On June 22, Rep. Jim Himes (D-CT) released a white paper called "Winning the Future of Money: A Proposal for a US Central Bank Digital Currency." It includes a general summation of CBDC adoption globally, as well as the traditional appraisal of pros and cons of a CBDC. However, the white paper is clearly supportive on Congress' move to authorize the Federal Reserve to issue a CBDC.
“The longer the United States government waits to embrace this innovation, the further we fall behind both foreign governments and the private sector," Himes said in a statement.

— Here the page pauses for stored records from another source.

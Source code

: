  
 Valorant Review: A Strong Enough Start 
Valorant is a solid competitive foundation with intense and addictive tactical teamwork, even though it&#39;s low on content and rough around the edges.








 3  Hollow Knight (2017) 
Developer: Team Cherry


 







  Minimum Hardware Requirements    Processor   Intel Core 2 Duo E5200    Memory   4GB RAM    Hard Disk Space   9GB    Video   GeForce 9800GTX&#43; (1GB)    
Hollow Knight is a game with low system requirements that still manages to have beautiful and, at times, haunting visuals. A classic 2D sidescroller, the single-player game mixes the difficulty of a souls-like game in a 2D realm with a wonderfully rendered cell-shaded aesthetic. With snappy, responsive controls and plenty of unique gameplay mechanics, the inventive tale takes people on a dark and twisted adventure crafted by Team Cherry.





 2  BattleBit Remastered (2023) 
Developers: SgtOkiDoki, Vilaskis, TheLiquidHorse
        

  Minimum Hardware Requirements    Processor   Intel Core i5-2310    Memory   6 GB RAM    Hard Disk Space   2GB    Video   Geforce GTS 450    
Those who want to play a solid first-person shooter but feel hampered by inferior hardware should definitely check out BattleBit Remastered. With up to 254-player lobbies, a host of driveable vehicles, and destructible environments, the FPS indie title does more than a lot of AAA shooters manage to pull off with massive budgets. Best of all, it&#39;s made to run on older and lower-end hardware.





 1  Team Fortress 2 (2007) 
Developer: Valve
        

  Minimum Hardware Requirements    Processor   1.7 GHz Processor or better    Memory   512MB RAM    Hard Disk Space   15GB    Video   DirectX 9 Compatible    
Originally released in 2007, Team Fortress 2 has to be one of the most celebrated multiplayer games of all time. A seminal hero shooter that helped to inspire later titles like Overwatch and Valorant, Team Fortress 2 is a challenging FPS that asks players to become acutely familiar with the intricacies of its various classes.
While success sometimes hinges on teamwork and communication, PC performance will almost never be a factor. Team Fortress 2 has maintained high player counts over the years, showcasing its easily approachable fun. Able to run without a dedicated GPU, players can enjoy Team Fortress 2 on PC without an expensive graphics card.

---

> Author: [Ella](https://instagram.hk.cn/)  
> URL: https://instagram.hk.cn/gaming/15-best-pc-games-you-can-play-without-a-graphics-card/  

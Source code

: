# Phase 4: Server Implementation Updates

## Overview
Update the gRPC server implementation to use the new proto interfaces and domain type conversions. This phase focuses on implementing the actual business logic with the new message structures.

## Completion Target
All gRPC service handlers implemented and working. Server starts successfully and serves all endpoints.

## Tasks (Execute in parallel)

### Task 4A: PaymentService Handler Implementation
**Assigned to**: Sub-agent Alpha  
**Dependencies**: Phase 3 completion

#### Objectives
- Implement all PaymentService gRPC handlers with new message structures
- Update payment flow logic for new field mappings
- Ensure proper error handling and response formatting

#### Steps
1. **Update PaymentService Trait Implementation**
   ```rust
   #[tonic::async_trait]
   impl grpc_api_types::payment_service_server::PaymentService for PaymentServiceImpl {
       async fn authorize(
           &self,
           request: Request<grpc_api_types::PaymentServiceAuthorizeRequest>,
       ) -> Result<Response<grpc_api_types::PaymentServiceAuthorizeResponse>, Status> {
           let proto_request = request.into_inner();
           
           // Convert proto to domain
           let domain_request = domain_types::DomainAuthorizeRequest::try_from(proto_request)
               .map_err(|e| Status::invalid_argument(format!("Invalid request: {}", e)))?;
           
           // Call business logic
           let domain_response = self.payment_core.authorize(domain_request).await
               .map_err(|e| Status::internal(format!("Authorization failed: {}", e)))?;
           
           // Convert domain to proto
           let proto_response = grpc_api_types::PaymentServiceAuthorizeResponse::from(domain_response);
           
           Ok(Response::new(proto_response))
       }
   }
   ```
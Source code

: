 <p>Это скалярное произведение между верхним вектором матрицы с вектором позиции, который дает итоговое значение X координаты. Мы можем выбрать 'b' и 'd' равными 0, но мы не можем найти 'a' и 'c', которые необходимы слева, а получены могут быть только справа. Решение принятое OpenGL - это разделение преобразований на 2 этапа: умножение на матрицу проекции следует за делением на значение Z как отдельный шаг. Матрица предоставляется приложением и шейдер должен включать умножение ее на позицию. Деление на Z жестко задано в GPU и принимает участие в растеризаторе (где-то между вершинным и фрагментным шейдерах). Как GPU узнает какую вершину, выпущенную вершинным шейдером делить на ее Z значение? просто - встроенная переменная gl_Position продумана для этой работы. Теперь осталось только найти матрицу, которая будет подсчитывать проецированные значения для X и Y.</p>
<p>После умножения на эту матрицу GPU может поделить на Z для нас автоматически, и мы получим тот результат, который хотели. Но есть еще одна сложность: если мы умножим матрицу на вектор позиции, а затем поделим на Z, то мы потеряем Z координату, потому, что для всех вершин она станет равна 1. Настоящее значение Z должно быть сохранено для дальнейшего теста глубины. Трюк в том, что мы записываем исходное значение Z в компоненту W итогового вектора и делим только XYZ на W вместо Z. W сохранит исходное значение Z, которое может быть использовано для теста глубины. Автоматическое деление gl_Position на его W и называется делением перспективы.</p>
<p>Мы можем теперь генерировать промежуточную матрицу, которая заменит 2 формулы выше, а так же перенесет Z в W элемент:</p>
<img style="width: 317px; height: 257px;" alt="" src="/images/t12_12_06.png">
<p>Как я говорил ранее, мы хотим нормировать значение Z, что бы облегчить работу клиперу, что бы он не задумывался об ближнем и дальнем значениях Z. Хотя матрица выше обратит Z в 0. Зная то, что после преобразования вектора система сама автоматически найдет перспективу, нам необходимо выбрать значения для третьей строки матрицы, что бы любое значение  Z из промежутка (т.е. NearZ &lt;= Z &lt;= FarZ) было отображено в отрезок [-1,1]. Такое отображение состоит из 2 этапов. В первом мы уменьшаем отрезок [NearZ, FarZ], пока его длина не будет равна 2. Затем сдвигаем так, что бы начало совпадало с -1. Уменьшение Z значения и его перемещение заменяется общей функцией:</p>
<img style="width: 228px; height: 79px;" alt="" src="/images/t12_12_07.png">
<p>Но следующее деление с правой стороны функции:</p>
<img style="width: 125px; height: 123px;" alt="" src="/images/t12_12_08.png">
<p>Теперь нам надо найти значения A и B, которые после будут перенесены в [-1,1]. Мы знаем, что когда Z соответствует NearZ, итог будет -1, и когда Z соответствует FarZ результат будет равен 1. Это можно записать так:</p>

A moderate, Himes sits on the House Financial Services Committee, which recently held testimony from the Federal Reserve's vice chair, Lael Brainard. Chairwoman Maxine Waters (D-CA) at the time declared of CBDCs that “America can’t be left behind,” a sentiment that Himes' proposal echoes in its title.
As that hearing illustrated, the subject of a CBDC has become increasingly partisan, with Republicans concerned about greater financial surveillance and Fed involvement in the economy.
Today's whitepaper highlights that "a U.S. CBDC would present novel and serious privacy challenges." While Himes' proposal maintains the need for commercial banks to handle retail user accounts, it specifies an "account-based" rather than "token-based" structure, entailing "strong user identification processes that require intermediaries to certify the identity of wallet holders."
Himes is just the latest to throw his hat into the ring on the issue of digital cash. Stephen Lynch (), also of the Financial Services Committee and the chair of the FinTech Task Force, recently introduced a proposal for E-Cash, using a non-blockchain system of private wallets.